Recent UNT Dallas College of Law graduate and new lawyer Semaj Garrett echoes the messaging Vazquez shares. Garrett is a mother of three who describes her Hughes scholarship as life-defining. Prior to receiving the scholarship in her first year of law school, Garrett was working full time, attending night school, and caring for her family. The funds freed up her mental capacity to focus on academics. But, as she explains, “it was not just a scholarship.”
Being a Hughes Scholar came with a message to Garrett that she matters, is accepted, and has a place in our legal community. She emphasizes that not everyone feels that. While determination kept her on a courageous journey, the sheer impact of the opportunities opened to her as a lawyer have propelled Garrett into roles where she can begin giving back.

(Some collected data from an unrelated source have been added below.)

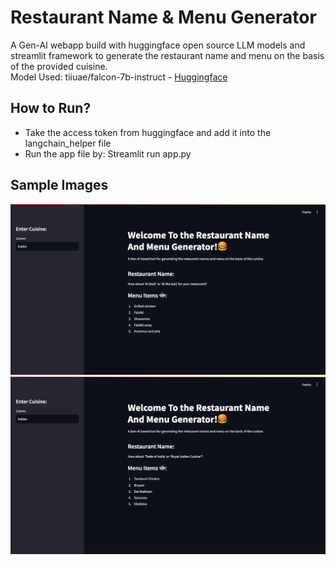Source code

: <h1>Restaurant Name & Menu Generator </h1>
<p>A Gen-AI webapp build with huggingface open source LLM models and streamlit framework to generate the restaurant name and menu on the basis of the provided cuisine.</br>
Model Used: tiiuae/falcon-7b-instruct - <a href="https://huggingface.co/tiiuae/falcon-7b-instruct">Huggingface</a></br>

</p>
<h2>How to Run?</h2>
<p>
  <ul>
    <li>Take the access token from huggingface and add it into the langchain_helper file</li>
    <li>Run the app file by: Streamlit run app.py</li>
  </ul>
</p>
<h2>Sample Images</h2>
<img src="https://github.com/bhavuksagar/Restaurant-Name-Menu-Generator-/blob/main/screenshots/Screenshot%202024-11-19%20at%204.31.50%20PM.png">
<img src="https://github.com/bhavuksagar/Restaurant-Name-Menu-Generator-/blob/main/screenshots/Screenshot%202024-11-19%20at%204.32.06%20PM.png">



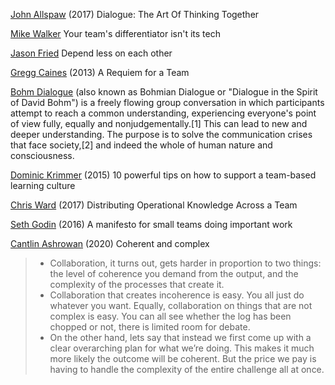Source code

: 
[John Allspaw](http://www.kitchensoap.com/2017/03/06/book-suggestion-dialogue-the-art-of-thinking-together/)
(2017) Dialogue: The Art Of Thinking Together

[Mike Walker](https://opensource.com/open-organization/17/6/team-differentiator-not-tech)
Your team's differentiator isn't its tech

[Jason Fried](https://m.signalvnoise.com/depend-less-on-each-other-507fe0e23e4b)
Depend less on each other

[Gregg Caines](http://caines.ca/blog/2013/05/07/a-requiem-for-a-team/)
(2013) A Requiem for a Team

[Bohm Dialogue](https://en.m.wikipedia.org/wiki/Bohm_Dialogue)
(also known as Bohmian Dialogue or "Dialogue in the Spirit of David Bohm") is a freely flowing group conversation in which participants attempt to reach a common understanding, experiencing everyone's point of view fully, equally and nonjudgementally.[1] This can lead to new and deeper understanding. The purpose is to solve the communication crises that face society,[2] and indeed the whole of human nature and consciousness.

[Dominic Krimmer](https://www.dkrimmer.de/2015/02/01/10-powerful-tips-on-how-to-support-a-team-based-learning-culture/)
(2015) 10 powerful tips on how to support a team-based learning culture

[Chris Ward](https://blog.codeship.com/distributing-operational-knowledge-across-a-team/)
(2017) Distributing Operational Knowledge Across a Team

[Seth Godin](https://seths.blog/2016/02/a-manifesto-for-small-teams-doing-important-work/)
(2016) A manifesto for small teams doing important work

[Cantlin Ashrowan](https://cantl.in/blog/2020/12/11/coherent-and-complex.html)
(2020) Coherent and complex
> - Collaboration, it turns out, gets harder in proportion to two things: the level of coherence you demand from the output, and the complexity of the processes that create it.
> - Collaboration that creates incoherence is easy. You all just do whatever you want. Equally, collaboration on things that are not complex is easy. You can all see whether the log has been chopped or not, there is limited room for debate.
> - On the other hand, lets say that instead we first come up with a clear overarching plan for what we’re doing. This makes it much more likely the outcome will be coherent. But the price we pay is having to handle the complexity of the entire challenge all at once.
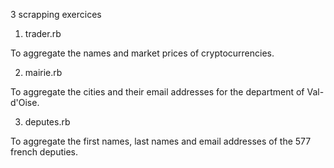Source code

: 3 scrapping exercices

1. trader.rb

To aggregate the names and market prices of cryptocurrencies.

2. mairie.rb

To aggregate the cities and their email addresses for the department of Val-d'Oise.

3. deputes.rb

To aggregate the first names, last names and email addresses of the 577 french deputies.
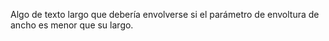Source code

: Algo de
texto
largo que
debería
envolverse
si el
parámetro
de
envoltura
de ancho
es menor
que su
largo.
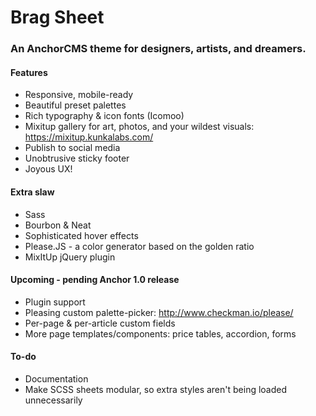 
# Brag Sheet

### An AnchorCMS theme for designers, artists, and dreamers.

#### Features
* Responsive, mobile-ready 
* Beautiful preset palettes
* Rich typography & icon fonts (Icomoo)
* Mixitup gallery for art, photos, and your wildest visuals: https://mixitup.kunkalabs.com/
* Publish to social media
* Unobtrusive sticky footer
* Joyous UX!


#### Extra slaw
* Sass
* Bourbon & Neat
* Sophisticated hover effects
* Please.JS - a color generator based on the golden ratio
* MixItUp jQuery plugin

#### Upcoming - pending Anchor 1.0 release
* Plugin support
* Pleasing custom palette-picker: http://www.checkman.io/please/ 
* Per-page & per-article custom fields
* More page templates/components: price tables, accordion, forms

#### To-do
* Documentation
* Make SCSS sheets modular, so extra styles aren't being loaded unnecessarily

Rey Rodriguez was one of the early Hughes Scholars over 30 years ago and he too surmises he probably would not be a lawyer or in Dallas but for the scholarship. Rodriguez grew up in El Paso with self-made parents who endured multiple challenges to become teachers. He had no choice but to be a good student, which paid off with high scores and scholarship opportunities.
Rodriguez led his SMU law school class as the Valedictorian and scored the highest on the Texas Bar exam. Despite these talents, Rodriguez insists he likely would have stayed and taught in El Paso if not for the scholarship. He echoes the sentiments of Vazquez and Garrett—the immense access and encouragement he received put him on the path to give back—and he has done so financially, as a mentor, and as a leader in every capacity with the Foundation.
These experiences and stories illustrate the significance of the Hughes scholarship as a gamechanger. As described by Victoria Nguyen, a 2019 SMU law graduate, the recipients of the scholarship “don’t just lack financial resources.” Nguyen emphasizes that, like her, the students frequently lack access to intergenerational social capital. She has made it her mission, based on her experience and in gratitude to the Foundation, to perpetuate cycles of success by continuing to be a resource and mentor for future Scholars.
When Larry Newman proposed a diversity scholarship in 1981, he never imagined the impact. Hughes Scholars have become leaders in all aspects of the Dallas community and have made our Bar more representative. They serve in all parts of the legal profession, including the judiciary. Federal Magistrate Judge Irma Ramirez, an early Hughes Scholar, is one of those leaders the Foundation credits.
These heroes, and more who are too many to recount here, have helped change the course of history and the face of the Dallas legal community. No clearer example exists that we all stand on the shoulders of those who came before, including Judge Sarah T. Hughes.
Hon. Mary Murphy, Senior Justice, 5th District Court of Appeals (Retired), is a past Chair of the Dallas Bar Foundation.